You don’t usually do cultures in CAP unless it’s severe CAP or if Legionella is suspected.  Chest infiltrate and cough/sputum are diagnostic. If hospitalized/severe, you want to get gram stain, sputum cultures, blood cultures *2. You may also get MRSA nares, pneumococcal and Legionella urinary antigens, , Don’t go by procalcitonin to diagnose or to discontinue therapy (more on procal further down).

For CAP, there are a few “scores” you should be familiar with. The CURB-65 has fallen out of favor, but it’s quick and easy and still may be tested. However, we usually don’t use it to determine ICU admission anymore (I left that in because some practitioners still do), it’s sometimes used for inpatient vs outpatient. To determine whether to admit to ICU or the floor, you should use clinical criteria and provider judgment.

• 1 point each: Confusion, Urea >19, Respiratory Rate >=30, Blood pressure <90 SBP or <=60 DBP, age >=65
• Score = 0 or 1: can treat as outpatient
• Score = 1: consider admission, but can closely watch as outpatient
• Score = 2: Inpatient admission, consider ICU

Generally, the Pneumonia Severity Index is preferred, but it’s far more complicated. It predicts patients who can be treated as outpatients better, saving unnecessary hospitalizations. A tool or scorecard must be used to obtain this score.

• <=70 outpatient
• 71-90-Inpatient observation
• >=91-Admission

DRIP Scores

Another score you’ll sometimes see in relation to CAP is the DRIP (Drug Resistance in Pneumonia) score. This is used to predict a patient’s probability of having a resistance infection. A patient with a DRIP score <4 can be treated effectively without broad-spectrum antibiotic coverage, while a patient with a score ≥4 is more likely to require broad- spectrum antibiotic coverage. The DRIP score is more predictive than the healthcare-associated pneumonia (HCAP) criteria were for drug-resistant pathogens, and may have the potential to decrease antibiotic overutilization in pneumonia (Webb BJ, Sorensen J, Mecham I, et al. Antibiotic use and outcomes after implementation of the drug resistance in pneumonia score in ED patients with community-onset pneumonia. Chest. 2019;156(5):843-851.).

You can use an online calculator. It considers antibiotic use, prior diagnoses, long-term care residency, and other minor factors.

 ATS/IDSA criteria for severe CAP 

Criteria	Severe	ICU?
Major Criteria: Septic shock requiring vasopressors Respiratory failure requiring mechanical ventilation	>=1 Major	Yes
Minor Criteria: Respiratory rate > 30 breaths/min PaO2/FiO2 ratio < 250 Multilobar infiltrates Confusion/disorientation Uremia (blood urea nitrogen level > 20 mg/dL) Leukopeniaa (white blood cell count < 4000 cells/mL) Thrombocytopenia (platelet count < 100,000/mL) Hypothermia (core temperature < 36C) Hypotension requiring aggressive fluid resuscitation	>-3 minor	Maybe

Outpatient treatment:  

• No comorbidities: Amoxicillin TID
• Can use doxycycline 100 mg every 12 hours
• Macrolide only if above are contraindicated AND local resistance <25%
• There is some controversy over the above suggestion as Amoxicillin has poor sensitivity against MSSA in most areas, and has no coverage over Mycoplasma pneumonia, or Moraxella catarrhalis, some of the top causes of CAP. Many clinicians use Augmentin or add/or a macrolide.

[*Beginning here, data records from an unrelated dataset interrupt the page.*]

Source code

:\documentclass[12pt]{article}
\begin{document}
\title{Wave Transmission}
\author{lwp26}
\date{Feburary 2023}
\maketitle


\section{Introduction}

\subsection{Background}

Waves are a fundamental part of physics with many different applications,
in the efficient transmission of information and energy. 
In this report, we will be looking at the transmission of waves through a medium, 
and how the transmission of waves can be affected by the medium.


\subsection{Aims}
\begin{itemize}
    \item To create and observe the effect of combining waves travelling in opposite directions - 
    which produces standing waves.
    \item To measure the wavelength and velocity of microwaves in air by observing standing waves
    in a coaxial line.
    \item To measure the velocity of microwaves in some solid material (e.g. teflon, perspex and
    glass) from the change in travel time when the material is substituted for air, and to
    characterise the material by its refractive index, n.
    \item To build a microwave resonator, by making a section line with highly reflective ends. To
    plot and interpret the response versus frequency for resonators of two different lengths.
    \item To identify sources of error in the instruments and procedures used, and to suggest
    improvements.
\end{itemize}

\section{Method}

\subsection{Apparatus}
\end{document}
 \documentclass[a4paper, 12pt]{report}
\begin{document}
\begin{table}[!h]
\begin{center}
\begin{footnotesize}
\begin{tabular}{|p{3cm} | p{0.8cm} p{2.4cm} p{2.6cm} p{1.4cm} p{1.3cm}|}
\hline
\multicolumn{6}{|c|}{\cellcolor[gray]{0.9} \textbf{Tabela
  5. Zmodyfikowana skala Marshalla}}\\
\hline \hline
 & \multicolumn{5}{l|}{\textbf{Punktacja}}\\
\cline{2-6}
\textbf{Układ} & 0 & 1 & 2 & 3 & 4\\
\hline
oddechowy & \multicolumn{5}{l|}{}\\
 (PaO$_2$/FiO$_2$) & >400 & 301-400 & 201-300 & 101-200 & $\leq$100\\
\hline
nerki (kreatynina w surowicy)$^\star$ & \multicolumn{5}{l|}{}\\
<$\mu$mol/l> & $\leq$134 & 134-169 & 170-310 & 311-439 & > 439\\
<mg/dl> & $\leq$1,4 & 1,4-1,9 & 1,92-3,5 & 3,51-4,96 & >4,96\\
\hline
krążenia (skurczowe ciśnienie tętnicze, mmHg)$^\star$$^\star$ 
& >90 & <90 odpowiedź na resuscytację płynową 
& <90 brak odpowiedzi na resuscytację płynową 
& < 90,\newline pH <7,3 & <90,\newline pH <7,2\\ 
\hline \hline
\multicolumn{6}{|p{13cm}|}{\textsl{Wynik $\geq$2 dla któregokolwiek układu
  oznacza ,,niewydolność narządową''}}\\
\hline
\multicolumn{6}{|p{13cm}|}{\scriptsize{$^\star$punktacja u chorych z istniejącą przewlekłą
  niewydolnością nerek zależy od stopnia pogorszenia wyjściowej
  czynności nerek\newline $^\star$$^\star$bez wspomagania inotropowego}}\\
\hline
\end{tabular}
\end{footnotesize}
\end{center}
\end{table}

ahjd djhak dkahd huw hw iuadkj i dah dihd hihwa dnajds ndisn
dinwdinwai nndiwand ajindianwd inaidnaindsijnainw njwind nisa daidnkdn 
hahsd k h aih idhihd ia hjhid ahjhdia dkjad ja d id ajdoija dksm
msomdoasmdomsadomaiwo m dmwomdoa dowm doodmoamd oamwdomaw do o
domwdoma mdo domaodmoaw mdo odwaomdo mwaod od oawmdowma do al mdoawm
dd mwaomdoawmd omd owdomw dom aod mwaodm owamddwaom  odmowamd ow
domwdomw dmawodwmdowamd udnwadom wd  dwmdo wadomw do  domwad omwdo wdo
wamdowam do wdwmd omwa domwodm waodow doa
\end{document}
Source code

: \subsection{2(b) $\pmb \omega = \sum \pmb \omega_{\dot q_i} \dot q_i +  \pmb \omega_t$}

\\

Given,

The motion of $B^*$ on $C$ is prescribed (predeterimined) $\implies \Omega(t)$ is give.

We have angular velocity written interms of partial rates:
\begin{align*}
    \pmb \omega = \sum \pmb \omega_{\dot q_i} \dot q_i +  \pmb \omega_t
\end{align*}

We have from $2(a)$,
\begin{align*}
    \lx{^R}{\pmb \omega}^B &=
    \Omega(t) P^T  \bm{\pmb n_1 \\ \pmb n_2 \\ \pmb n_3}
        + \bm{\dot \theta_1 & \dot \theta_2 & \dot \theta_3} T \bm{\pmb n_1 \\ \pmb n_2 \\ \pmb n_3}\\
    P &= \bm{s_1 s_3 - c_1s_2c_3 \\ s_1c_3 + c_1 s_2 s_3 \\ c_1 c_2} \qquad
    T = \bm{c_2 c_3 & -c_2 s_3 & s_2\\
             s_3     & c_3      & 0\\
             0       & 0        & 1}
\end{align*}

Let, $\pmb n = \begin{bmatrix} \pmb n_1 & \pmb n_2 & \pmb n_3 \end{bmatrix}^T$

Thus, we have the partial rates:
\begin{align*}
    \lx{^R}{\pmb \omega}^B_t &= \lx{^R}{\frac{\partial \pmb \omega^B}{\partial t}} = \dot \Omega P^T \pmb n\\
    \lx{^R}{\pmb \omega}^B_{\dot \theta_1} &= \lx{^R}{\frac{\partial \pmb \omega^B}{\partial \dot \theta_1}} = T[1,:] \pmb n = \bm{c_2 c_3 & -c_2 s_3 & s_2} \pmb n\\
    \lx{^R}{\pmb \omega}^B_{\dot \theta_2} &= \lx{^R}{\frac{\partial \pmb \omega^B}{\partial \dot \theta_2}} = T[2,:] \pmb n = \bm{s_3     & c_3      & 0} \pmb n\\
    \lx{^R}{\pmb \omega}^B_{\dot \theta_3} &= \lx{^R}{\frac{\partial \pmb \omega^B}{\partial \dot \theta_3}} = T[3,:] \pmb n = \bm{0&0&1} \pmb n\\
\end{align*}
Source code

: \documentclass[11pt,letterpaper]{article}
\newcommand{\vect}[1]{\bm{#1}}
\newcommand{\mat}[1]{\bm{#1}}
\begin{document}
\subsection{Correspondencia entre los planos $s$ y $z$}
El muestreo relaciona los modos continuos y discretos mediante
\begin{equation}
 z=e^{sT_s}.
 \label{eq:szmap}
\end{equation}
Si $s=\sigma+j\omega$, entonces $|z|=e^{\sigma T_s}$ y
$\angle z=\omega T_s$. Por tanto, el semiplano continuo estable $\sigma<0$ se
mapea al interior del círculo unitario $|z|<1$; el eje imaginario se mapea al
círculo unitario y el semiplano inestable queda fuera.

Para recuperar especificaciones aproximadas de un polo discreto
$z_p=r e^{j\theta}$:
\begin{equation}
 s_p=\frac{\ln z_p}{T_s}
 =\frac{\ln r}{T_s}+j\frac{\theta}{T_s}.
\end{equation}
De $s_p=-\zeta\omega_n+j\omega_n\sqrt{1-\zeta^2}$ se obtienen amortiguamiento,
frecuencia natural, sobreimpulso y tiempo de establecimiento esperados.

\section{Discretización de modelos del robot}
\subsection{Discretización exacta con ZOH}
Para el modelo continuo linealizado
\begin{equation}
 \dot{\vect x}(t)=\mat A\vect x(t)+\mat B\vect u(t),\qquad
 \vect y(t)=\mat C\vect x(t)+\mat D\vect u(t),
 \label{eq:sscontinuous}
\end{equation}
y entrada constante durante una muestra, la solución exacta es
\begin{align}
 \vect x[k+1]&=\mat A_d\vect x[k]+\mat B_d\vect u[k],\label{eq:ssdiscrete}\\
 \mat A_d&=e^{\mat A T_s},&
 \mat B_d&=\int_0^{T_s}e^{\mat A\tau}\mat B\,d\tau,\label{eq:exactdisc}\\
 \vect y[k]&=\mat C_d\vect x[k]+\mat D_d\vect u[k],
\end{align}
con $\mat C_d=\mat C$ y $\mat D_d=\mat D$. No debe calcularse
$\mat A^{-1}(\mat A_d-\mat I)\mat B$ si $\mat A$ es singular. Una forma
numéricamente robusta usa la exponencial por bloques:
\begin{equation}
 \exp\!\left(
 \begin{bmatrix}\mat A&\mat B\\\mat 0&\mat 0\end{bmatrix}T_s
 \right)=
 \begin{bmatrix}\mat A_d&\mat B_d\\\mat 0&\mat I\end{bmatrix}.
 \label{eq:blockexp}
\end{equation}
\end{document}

• Comorbities: B-lactam (Augmentin, Cefpodoxime, Cefuroxime) PLUS macrolide or doxycyline
• Can use levofloxacin or moxifloxacin (“respiratory fluoroquinolones”)
• *Consider MRSA if IV antibiotics in last 90 days or pseudo/MRSA in last year 
• According to the guidelines, duration of therapy should be ≥ 5 days for all regimens, after which the patient’s vital signs, ability to eat, and mentation should be evaluated to ensure recovery. Recent evidence has show treatment courses as short as 3-5 days may be sufficient in some patients.
• Comorbidities: alcoholism, asplenia, diabetes, malignancy, chronic heart, lung, liver or kidney disease.

Inpatient Treatment:

• No comorbidities: B-lactam (usually Unasyn, cefotaxime, ceftaroline, ceftriaxone) PLUS macrolide or doxycyline
• Can use levofloxacin or moxifloxacin 
• If prior MRSA (1 year): add vanc or linezolid 
• If prior pseudo (1 year): add cefepime, pip-tazo, ceftazidime, imipenem, meropenem or aztreonam 
• If prior hosp. and IV antibiotics or locally validated resistance factors: add drugs after cultures 
• Comorbidities: CHF, lung, liver, renal disease, diabetes, alcoholism, malignancies, asplenia, immunosuppression, antimicrobial in past 3 months

• Severe: B lactam plus either a macrolide or flouroquinolone.  No flouroquinolone alone 
• Add on as above 
• Severe is: septic shock, respiratory failure/ventilation or 3 of: rr > 30 breaths, PaO2/FI02<250, multilobar infiltrates, confusion, uremia (>20), leukopenia (<4000), thrombocytopenia (<100,000), hypothermia or hypotension requiring aggressive resuscitation 
• Controversy: Many argue that there aren’t many places where a fluoroquinolone PLUS a macrolide would be preferred. A fluoroquinolone plus azithromycin makes more sense, but it is not guideline-indicated but this guideline is supported by weak evidence. In most cases, a fluoroquinolone alone would likely work when the patient is not able to take a beta-lactam.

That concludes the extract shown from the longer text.